--- TASK INPUT Enclosed Below ---

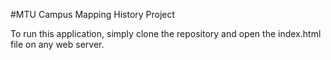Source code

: #MTU Campus Mapping History Project

To run this application, simply clone the repository and open the index.html file on any web server. 
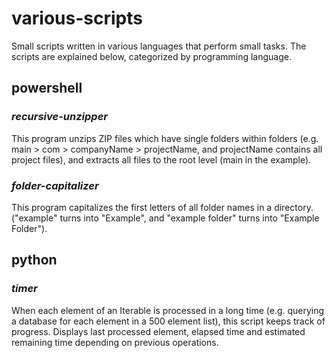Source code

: # **various-scripts**
Small scripts written in various languages that perform small tasks. The scripts are explained below, categorized by programming language.

## **powershell**
### *recursive-unzipper*
This program unzips ZIP files which have single folders within folders (e.g. main > com > companyName > projectName, and projectName contains all project files), and extracts all files to the root level (main in the example).

### *folder-capitalizer*
This program capitalizes the first letters of all folder names in a directory. ("example" turns into "Example", and "example folder" turns into "Example Folder").

## **python**
### *timer*
When each element of an Iterable is processed in a long time (e.g. querying a database for each element in a 500 element list), this script keeps track of progress. Displays last processed element, elapsed time and estimated remaining time depending on previous operations.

--- End of Enclosed TASK INPUT ---

TASK PROMPT ▸ When you reach the line in the material above that holds "## **powershell**", begin reproducing lines exactly, and stop after the line that holds "### *folder-capitalizer*".

TASK ANSWER ▸
## **powershell**
### *recursive-unzipper*
This program unzips ZIP files which have single folders within folders (e.g. main > com > companyName > projectName, and projectName contains all project files), and extracts all files to the root level (main in the example).

### *folder-capitalizer*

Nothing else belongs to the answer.